Copy the entries word for word. Keep the pictures out.

########

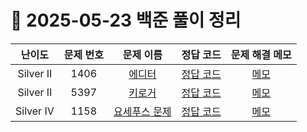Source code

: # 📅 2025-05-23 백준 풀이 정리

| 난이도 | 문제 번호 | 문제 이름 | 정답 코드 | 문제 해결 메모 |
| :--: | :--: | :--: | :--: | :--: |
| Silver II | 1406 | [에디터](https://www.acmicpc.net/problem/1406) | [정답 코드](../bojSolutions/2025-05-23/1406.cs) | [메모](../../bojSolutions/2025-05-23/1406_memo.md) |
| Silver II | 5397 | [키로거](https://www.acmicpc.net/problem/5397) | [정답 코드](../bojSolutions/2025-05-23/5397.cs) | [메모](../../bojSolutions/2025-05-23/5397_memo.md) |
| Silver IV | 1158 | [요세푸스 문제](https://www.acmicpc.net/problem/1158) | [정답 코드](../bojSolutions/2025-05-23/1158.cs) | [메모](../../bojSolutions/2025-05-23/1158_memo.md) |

########

**Response**:
Source code

: # 📅 2025-05-23 백준 풀이 정리

| 난이도 | 문제 번호 | 문제 이름 | 정답 코드 | 문제 해결 메모 |
| :--: | :--: | :--: | :--: | :--: |
| Silver II | 1406 | [에디터](https://www.acmicpc.net/problem/1406) | [정답 코드](../bojSolutions/2025-05-23/1406.cs) | [메모](../../bojSolutions/2025-05-23/1406_memo.md) |
| Silver II | 5397 | [키로거](https://www.acmicpc.net/problem/5397) | [정답 코드](../bojSolutions/2025-05-23/5397.cs) | [메모](../../bojSolutions/2025-05-23/5397_memo.md) |
| Silver IV | 1158 | [요세푸스 문제](https://www.acmicpc.net/problem/1158) | [정답 코드](../bojSolutions/2025-05-23/1158.cs) | [메모](../../bojSolutions/2025-05-23/1158_memo.md) |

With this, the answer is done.